To give a little background, A and I have differing political views. I'm a wishy-washy liberal, with splinters in my bum and a crick in my neck (too much sitting on the fence and seeing things from both sides) that generally feels a country with a welfare service and the NHS is A Good Thing. The joke about A, on the other hand, was that if you cut him in half, ToryBoy was written through him like a stick of Blackpool Rock. I believe in social housing and community; he believes in capitalism. However we are both clearly Thatcher's children - we were 9 when she came to power, 20 when she was forced to resign. Love her or loathe her, you couldn't ignore the way she influenced our political views as we grew up. I am not a fan of many of her policies and her treatment of some northern cities in the 80s was nothing short of appalling (remember, I've lived in the North West now longer than I ever lived in Oxfordshire), but I find myself at the end of this week feeling very uncomfortable about some of the things that have been said and the way some people have behaved.

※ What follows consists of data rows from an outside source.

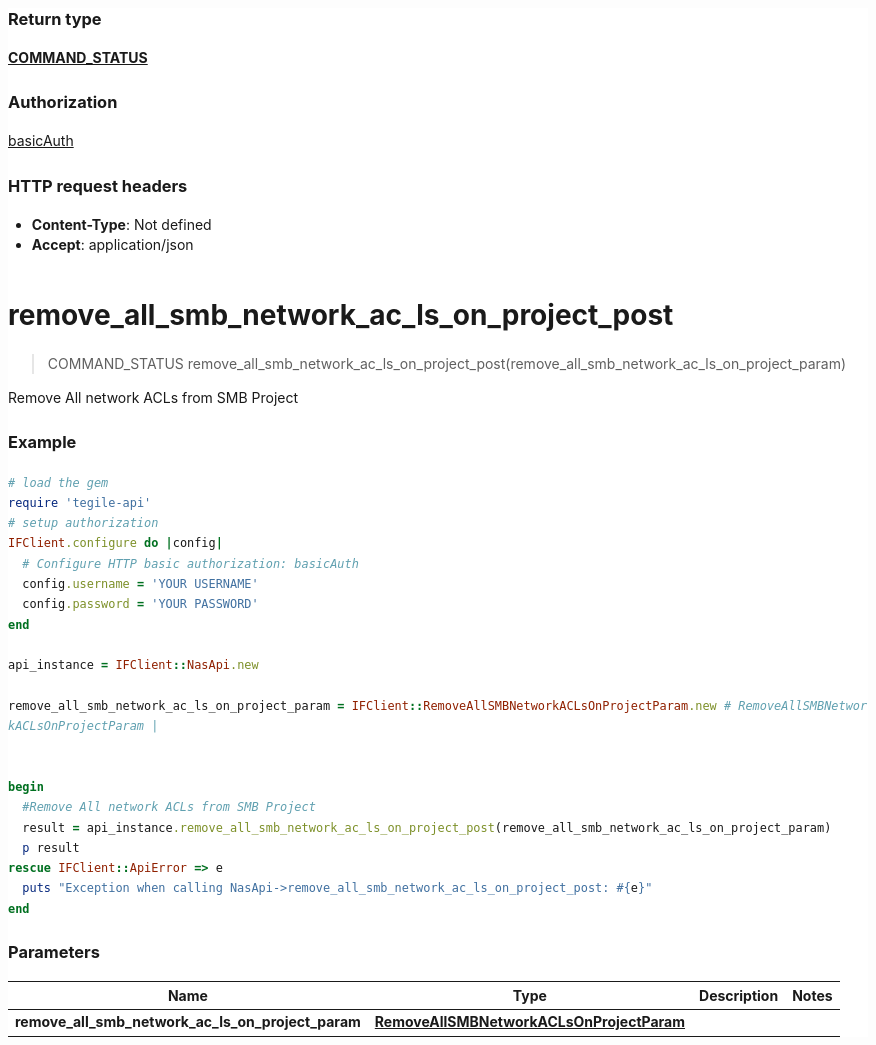 ### Return type

[**COMMAND_STATUS**](COMMAND_STATUS.md)

### Authorization

[basicAuth](../README.md#basicAuth)

### HTTP request headers

 - **Content-Type**: Not defined
 - **Accept**: application/json



# **remove_all_smb_network_ac_ls_on_project_post**
> COMMAND_STATUS remove_all_smb_network_ac_ls_on_project_post(remove_all_smb_network_ac_ls_on_project_param)

Remove All network ACLs from SMB Project

### Example
```ruby
# load the gem
require 'tegile-api'
# setup authorization
IFClient.configure do |config|
  # Configure HTTP basic authorization: basicAuth
  config.username = 'YOUR USERNAME'
  config.password = 'YOUR PASSWORD'
end

api_instance = IFClient::NasApi.new

remove_all_smb_network_ac_ls_on_project_param = IFClient::RemoveAllSMBNetworkACLsOnProjectParam.new # RemoveAllSMBNetworkACLsOnProjectParam | 


begin
  #Remove All network ACLs from SMB Project
  result = api_instance.remove_all_smb_network_ac_ls_on_project_post(remove_all_smb_network_ac_ls_on_project_param)
  p result
rescue IFClient::ApiError => e
  puts "Exception when calling NasApi->remove_all_smb_network_ac_ls_on_project_post: #{e}"
end
```

### Parameters

Name | Type | Description  | Notes
------------- | ------------- | ------------- | -------------
 **remove_all_smb_network_ac_ls_on_project_param** | [**RemoveAllSMBNetworkACLsOnProjectParam**](RemoveAllSMBNetworkACLsOnProjectParam.md)|  |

Thatcher was a divisive politician, of that there is no doubt, and although there were moments of financial strain in our working class household as I grew up, our lives weren't turned upside down like those of mining communities up and down the country. However some elements of the British public seem to have decided that the implementation of these, and other, hard line policies give them the right to ignore the fact that she was a person with a family who are left behind. Let me put this into perspective - this week, a frail 87 year old woman, who suffered a number of strokes and quite possibly wasn't aware of much of the outside world any more, died. Whether you supported her policies or thought her the worst thing to happen to Britain ever, she was still someone's mother, someone's granny. Ding, dong the witch is dead?  Really? From where I'm standing, that reaction looks insensitive at best and vituperative at worst.

I can't help wondering what the reaction would have been had we been marking the passing of a former Prime Minister who had introduced exactly the same policies, made the same polarising decisions and won three General Elections but was male, not female. Would the vitriol still be flowing? I don't know the answer to that but there's a tiny little voice that can't be silenced that says "No". And that both saddens and worries me, because looking at the young men (who let's be honest are barely old enough to have been born whilst Thatcher was in Number10) dancing in the streets this week, I wonder how they would cope with a woman in power now.